I hope they don't make it look like an ipod that much though, because it will be a phone. If its less than 500 bucks (AUD) i will probly buy it but only if it has a colour screen and a camera. Just think about it the ultimate phone with a built in camera and a colour screen aswell as a mp3 player to hold 1000 songs ! If apple do bring out a flash iPod do you think the phone will be flash based or still harddrive ?? Because i think a harddrive based phone would be like carrying a brick in your pocket.


----------



## Arden (Jan 2, 2005)

Quicksilver said:
			
		

> That's funny.
> 
> I cant help but to post this if onyone hasnt seen it yet. it's a cool idea but a mock-up somone has made. i would have changed the black keypad to white.
> 
> ...


 Matrix-style! 

I'm trying to imagine an actual iPod-shaped phone... anyone want me to make a mockup?


----------



## gerbick (Jan 4, 2005)

Ok.  Now this made me laugh a bit too much.  Way funny.


----------



## Arden (Jan 6, 2005)

Okay.  Who's the smartass with the blog? ::ha::

I saw the headline for this in NetNewsWire, and I thought to myself, hey, wait a minute...


----------



## quiksan (Jan 6, 2005)

Arden said:
			
		

> Okay.  Who's the smartass with the blog? ::ha::
> 
> I saw the headline for this in NetNewsWire, and I thought to myself, hey, wait a minute...
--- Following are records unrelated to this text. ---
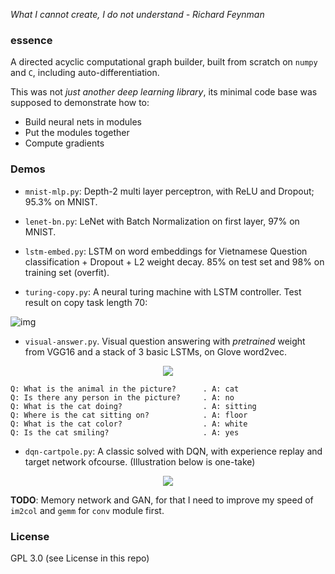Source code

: *What I cannot create, I do not understand - Richard Feynman*

### essence

A directed acyclic computational graph builder, built from scratch on `numpy` and `C`, including auto-differentiation.

This was not *just another deep learning library*, its minimal code base was supposed to demonstrate how to:

* Build neural nets in modules
* Put the modules together
* Compute gradients

### Demos

- `mnist-mlp.py`: Depth-2 multi layer perceptron, with ReLU and Dropout; 95.3% on MNIST.

- `lenet-bn.py`: LeNet with Batch Normalization on first layer, 97% on MNIST.

- `lstm-embed.py`: LSTM on word embeddings for Vietnamese Question classification + Dropout + L2 weight decay. 85% on test set and 98% on training set (overfit).

- `turing-copy.py`: A neural turing machine with LSTM controller. Test result on copy task length 70:

![img](turing.png)

- `visual-answer.py`. Visual question answering with *pretrained* weight from VGG16 and a stack of 3 basic LSTMs, on Glove word2vec.

<p align="center"> <img src="test.jpg"/> </p>

```
Q: What is the animal in the picture?      . A: cat
Q: Is there any person in the picture?     . A: no
Q: What is the cat doing?                  . A: sitting
Q: Where is the cat sitting on?            . A: floor
Q: What is the cat color?                  . A: white
Q: Is the cat smiling?                     . A: yes
```

- `dqn-cartpole.py`: A classic solved with DQN, with experience replay and target network ofcourse. (Illustration below is one-take)

<p align="center"> <img src="demo_cartpole.gif"/> </p>

**TODO**: Memory network and GAN, for that I need to improve my speed of `im2col` and `gemm` for `conv` module first.

### License
GPL 3.0 (see License in this repo)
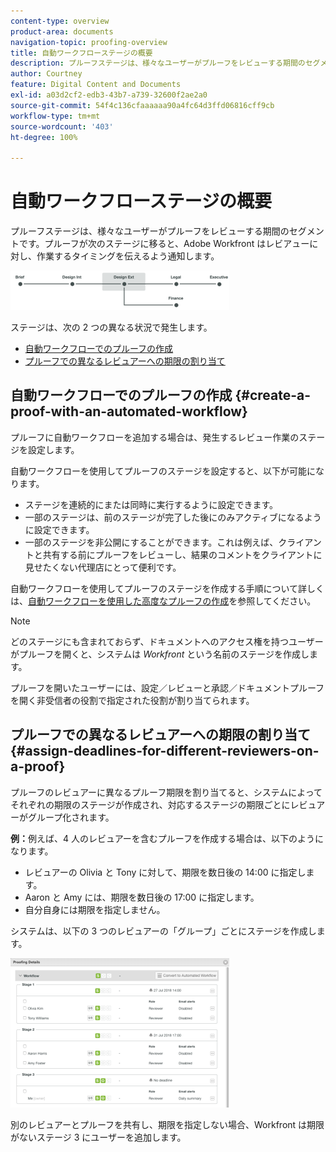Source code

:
 ```yaml
---
content-type: overview
product-area: documents
navigation-topic: proofing-overview
title: 自動ワークフローステージの概要
description: プルーフステージは、様々なユーザーがプルーフをレビューする期間のセグメントです。プルーフが次のステージに移ると、Adobe Workfront はレビアューに対し、作業するタイミングを伝えるよう通知します。
author: Courtney
feature: Digital Content and Documents
exl-id: a03d2cf2-edb3-43b7-a739-32600f2ae2a0
source-git-commit: 54f4c136cfaaaaaa90a4fc64d3ffd06816cff9cb
workflow-type: tm+mt
source-wordcount: '403'
ht-degree: 100%

---
```


# 自動ワークフローステージの概要

プルーフステージは、様々なユーザーがプルーフをレビューする期間のセグメントです。プルーフが次のステージに移ると、Adobe Workfront はレビアューに対し、作業するタイミングを伝えるよう通知します。

![stages_diagram.png](assets/stages-diagram-350x63.png)

ステージは、次の 2 つの異なる状況で発生します。

* [自動ワークフローでのプルーフの作成](#create-a-proof-with-an-automated-workflow)
* [プルーフでの異なるレビュアーへの期限の割り当て](#assign-deadlines-for-different-reviewers-on-a-proof)

## 自動ワークフローでのプルーフの作成 {#create-a-proof-with-an-automated-workflow}

プルーフに自動ワークフローを追加する場合は、発生するレビュー作業のステージを設定します。

自動ワークフローを使用してプルーフのステージを設定すると、以下が可能になります。

* ステージを連続的にまたは同時に実行するように設定できます。
* 一部のステージは、前のステージが完了した後にのみアクティブになるように設定できます。
* 一部のステージを非公開にすることができます。これは例えば、クライアントと共有する前にプルーフをレビューし、結果のコメントをクライアントに見せたくない代理店にとって便利です。

自動ワークフローを使用してプルーフのステージを作成する手順について詳しくは、[自動ワークフローを使用した高度なプルーフの作成](../../../review-and-approve-work/proofing/creating-proofs-within-workfront/create-automated-proof-workflow.md)を参照してください。

>[!NOTE]
>
>どのステージにも含まれておらず、ドキュメントへのアクセス権を持つユーザーがプルーフを開くと、システムは *Workfront* という名前のステージを作成します。
>
>プルーフを開いたユーザーには、設定／レビューと承認／ドキュメントプルーフを開く非受信者の役割で指定された役割が割り当てられます。

## プルーフでの異なるレビュアーへの期限の割り当て {#assign-deadlines-for-different-reviewers-on-a-proof}

プルーフのレビュアーに異なるプルーフ期限を割り当てると、システムによってそれぞれの期限のステージが作成され、対応するステージの期限ごとにレビュアーがグループ化されます。 

**例：**&#x200B;例えば、4 人のレビュアーを含むプルーフを作成する場合は、以下のようになります。

* レビュアーの Olivia と Tony に対して、期限を数日後の 14:00 に指定します。
* Aaron と Amy には、期限を数日後の 17:00 に指定します。
* 自分自身には期限を指定しません。

システムは、以下の 3 つのレビュアーの「グループ」ごとにステージを作成します。

![stages.png](assets/stages-350x239.png)

別のレビュアーとプルーフを共有し、期限を指定しない場合、Workfront は期限がないステージ 3 にユーザーを追加します。 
I put it up there - too many folks getting their panties in a twist over all the rumors - true?  false?  who cares!  enjoy it.  Symphonix' iPhone was a good difuser I thought.


----------



## symphonix (Jan 6, 2005)

Wow, that took all of five minutes in PhotoShop. 

One comment on the Blog made me laugh: "I think it's a phony."


----------



## Quicksilver (Jan 10, 2005)

Has anyone seen this? if it's fake, it's well made.


----------



## symphonix (Jan 10, 2005)

Yeah its a fake. Though that is a little sad to say. The keypad is a slightly PhotoShopped version of the Sony Erricsson T610 (with the centre row shifted downward) and is missing a few critical keys (like the Send, End, C and Back keys).  A few other details are just plain odd (why would you have a dock, an icon for iSync, an icon for BlueTooth, and so on?)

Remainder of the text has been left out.